■ Description of the task ■
Please show every line in the entries below that includes the word "underline".

---------- Extracted data ----------

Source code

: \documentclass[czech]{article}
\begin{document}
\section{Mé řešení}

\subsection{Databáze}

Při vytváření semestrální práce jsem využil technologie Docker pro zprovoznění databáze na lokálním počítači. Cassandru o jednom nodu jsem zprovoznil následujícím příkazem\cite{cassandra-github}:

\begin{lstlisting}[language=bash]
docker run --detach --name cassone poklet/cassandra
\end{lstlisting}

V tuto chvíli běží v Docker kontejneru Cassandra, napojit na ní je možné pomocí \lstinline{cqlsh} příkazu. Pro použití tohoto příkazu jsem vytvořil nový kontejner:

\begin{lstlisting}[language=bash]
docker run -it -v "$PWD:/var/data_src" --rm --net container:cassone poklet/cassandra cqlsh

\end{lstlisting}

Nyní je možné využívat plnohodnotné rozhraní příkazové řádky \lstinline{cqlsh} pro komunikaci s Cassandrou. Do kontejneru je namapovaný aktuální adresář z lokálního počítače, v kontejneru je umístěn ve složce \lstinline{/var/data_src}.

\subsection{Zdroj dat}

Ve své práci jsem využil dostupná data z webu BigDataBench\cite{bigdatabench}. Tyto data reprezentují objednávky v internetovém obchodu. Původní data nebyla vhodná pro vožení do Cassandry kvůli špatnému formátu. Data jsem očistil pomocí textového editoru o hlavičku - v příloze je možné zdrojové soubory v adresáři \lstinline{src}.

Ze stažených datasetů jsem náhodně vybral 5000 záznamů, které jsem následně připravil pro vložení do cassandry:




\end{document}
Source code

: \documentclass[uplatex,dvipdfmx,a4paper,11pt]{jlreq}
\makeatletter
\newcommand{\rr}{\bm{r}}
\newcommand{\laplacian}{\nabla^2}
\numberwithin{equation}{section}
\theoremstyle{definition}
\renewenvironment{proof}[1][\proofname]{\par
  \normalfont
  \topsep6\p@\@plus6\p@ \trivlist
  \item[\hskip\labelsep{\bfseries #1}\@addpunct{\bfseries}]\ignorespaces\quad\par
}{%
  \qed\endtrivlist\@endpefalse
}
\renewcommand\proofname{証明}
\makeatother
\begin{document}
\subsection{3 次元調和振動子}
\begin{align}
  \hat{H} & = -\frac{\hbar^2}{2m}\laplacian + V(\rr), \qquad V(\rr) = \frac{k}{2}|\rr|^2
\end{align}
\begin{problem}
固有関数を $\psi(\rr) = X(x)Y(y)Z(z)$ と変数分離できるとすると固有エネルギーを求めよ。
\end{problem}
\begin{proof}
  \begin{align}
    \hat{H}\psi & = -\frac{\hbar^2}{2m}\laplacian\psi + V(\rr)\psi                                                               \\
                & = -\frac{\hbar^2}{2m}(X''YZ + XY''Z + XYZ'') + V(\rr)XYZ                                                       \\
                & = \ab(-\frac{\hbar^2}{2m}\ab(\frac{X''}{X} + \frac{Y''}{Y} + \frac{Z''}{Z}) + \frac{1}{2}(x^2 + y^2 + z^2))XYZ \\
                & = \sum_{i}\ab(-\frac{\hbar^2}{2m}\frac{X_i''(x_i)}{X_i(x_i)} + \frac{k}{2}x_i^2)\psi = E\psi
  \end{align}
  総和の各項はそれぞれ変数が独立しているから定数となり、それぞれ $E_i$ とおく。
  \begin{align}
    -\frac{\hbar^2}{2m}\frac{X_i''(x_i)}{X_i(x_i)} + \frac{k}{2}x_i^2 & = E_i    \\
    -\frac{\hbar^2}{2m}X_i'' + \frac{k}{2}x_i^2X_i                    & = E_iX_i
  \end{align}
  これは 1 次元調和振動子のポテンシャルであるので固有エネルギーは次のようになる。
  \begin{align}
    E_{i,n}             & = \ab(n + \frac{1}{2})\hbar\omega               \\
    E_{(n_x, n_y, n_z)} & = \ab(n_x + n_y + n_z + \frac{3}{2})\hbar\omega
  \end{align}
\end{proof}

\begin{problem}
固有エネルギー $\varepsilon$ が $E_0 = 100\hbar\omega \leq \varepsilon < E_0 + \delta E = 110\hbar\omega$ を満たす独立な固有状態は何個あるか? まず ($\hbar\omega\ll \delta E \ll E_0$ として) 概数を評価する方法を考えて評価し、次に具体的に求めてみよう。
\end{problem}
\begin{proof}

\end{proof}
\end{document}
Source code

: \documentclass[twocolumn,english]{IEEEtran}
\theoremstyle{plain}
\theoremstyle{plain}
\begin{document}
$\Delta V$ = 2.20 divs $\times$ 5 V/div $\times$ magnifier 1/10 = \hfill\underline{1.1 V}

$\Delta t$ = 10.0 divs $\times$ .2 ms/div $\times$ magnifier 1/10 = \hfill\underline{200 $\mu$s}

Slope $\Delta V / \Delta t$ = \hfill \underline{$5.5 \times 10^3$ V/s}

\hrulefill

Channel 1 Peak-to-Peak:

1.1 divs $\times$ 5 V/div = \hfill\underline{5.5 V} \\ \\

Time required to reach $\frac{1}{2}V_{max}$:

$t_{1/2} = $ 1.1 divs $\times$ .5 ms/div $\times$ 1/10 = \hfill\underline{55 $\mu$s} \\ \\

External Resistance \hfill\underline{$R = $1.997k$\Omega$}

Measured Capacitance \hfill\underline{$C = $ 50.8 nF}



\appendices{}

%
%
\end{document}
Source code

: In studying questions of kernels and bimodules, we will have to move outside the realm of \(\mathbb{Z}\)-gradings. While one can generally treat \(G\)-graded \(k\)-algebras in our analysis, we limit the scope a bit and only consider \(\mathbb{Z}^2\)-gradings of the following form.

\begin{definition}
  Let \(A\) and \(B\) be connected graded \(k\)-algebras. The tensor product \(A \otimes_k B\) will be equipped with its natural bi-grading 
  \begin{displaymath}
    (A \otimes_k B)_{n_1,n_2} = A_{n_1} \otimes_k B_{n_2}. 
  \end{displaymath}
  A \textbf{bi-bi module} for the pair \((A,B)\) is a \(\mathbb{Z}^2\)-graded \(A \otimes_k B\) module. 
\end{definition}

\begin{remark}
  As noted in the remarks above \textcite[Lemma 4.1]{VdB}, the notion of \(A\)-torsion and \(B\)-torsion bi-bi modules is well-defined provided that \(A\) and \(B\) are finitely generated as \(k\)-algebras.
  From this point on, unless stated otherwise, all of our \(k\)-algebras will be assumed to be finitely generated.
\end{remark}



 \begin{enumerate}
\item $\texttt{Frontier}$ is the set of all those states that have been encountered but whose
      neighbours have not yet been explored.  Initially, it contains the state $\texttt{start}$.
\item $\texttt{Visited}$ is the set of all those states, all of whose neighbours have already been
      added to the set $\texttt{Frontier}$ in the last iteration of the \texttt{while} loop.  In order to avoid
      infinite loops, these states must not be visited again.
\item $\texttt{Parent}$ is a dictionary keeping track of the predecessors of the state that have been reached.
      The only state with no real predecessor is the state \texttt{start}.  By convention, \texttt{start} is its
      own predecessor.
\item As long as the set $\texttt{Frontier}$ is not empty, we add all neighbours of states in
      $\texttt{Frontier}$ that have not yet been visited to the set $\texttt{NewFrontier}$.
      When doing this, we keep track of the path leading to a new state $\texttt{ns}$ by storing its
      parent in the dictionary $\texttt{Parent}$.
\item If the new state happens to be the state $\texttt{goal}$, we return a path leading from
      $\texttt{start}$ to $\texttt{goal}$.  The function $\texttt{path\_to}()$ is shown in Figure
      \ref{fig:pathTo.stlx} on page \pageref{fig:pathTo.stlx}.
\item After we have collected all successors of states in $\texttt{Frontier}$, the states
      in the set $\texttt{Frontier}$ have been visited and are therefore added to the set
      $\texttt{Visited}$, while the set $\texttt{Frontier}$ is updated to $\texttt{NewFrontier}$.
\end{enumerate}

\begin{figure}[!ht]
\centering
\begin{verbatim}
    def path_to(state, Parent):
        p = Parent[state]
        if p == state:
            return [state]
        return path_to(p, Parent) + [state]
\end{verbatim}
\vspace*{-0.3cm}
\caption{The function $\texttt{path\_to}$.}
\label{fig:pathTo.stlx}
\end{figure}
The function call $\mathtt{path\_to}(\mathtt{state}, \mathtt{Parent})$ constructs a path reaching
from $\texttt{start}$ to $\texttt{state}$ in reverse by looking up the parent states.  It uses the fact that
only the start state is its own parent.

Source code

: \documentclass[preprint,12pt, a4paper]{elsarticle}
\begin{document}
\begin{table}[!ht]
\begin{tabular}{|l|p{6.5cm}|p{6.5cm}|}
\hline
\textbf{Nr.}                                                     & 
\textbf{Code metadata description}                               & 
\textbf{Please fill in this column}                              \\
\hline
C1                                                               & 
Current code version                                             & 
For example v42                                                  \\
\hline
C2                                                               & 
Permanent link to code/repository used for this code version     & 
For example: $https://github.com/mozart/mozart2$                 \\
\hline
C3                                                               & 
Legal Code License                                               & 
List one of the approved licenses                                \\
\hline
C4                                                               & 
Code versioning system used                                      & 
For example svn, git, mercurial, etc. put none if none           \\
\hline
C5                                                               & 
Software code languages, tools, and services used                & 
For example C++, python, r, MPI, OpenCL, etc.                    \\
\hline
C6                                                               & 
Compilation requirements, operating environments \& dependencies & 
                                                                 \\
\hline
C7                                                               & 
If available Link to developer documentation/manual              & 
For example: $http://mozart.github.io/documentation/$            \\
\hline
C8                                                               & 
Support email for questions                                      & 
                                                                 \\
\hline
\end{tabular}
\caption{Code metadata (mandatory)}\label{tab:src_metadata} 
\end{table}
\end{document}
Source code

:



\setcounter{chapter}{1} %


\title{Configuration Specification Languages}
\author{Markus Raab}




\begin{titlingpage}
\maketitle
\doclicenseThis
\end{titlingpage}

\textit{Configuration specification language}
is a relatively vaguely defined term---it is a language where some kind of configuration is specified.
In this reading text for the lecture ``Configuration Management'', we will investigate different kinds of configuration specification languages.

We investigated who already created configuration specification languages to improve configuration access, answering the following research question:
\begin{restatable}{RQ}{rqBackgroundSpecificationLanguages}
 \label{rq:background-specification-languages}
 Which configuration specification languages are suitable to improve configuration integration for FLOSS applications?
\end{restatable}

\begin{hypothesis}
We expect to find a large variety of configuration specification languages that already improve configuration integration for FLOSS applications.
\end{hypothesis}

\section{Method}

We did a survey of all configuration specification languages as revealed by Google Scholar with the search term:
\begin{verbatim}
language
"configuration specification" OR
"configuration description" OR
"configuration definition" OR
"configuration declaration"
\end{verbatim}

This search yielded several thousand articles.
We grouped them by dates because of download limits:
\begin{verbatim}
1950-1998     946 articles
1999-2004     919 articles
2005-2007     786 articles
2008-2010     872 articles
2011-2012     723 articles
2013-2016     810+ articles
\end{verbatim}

----------

■ Written response ■
$\Delta V$ = 2.20 divs $\times$ 5 V/div $\times$ magnifier 1/10 = \hfill\underline{1.1 V}
$\Delta t$ = 10.0 divs $\times$ .2 ms/div $\times$ magnifier 1/10 = \hfill\underline{200 $\mu$s}
Slope $\Delta V / \Delta t$ = \hfill \underline{$5.5 \times 10^3$ V/s}
1.1 divs $\times$ 5 V/div = \hfill\underline{5.5 V} \\ \\
$t_{1/2} = $ 1.1 divs $\times$ .5 ms/div $\times$ 1/10 = \hfill\underline{55 $\mu$s} \\ \\
External Resistance \hfill\underline{$R = $1.997k$\Omega$}
Measured Capacitance \hfill\underline{$C = $ 50.8 nF}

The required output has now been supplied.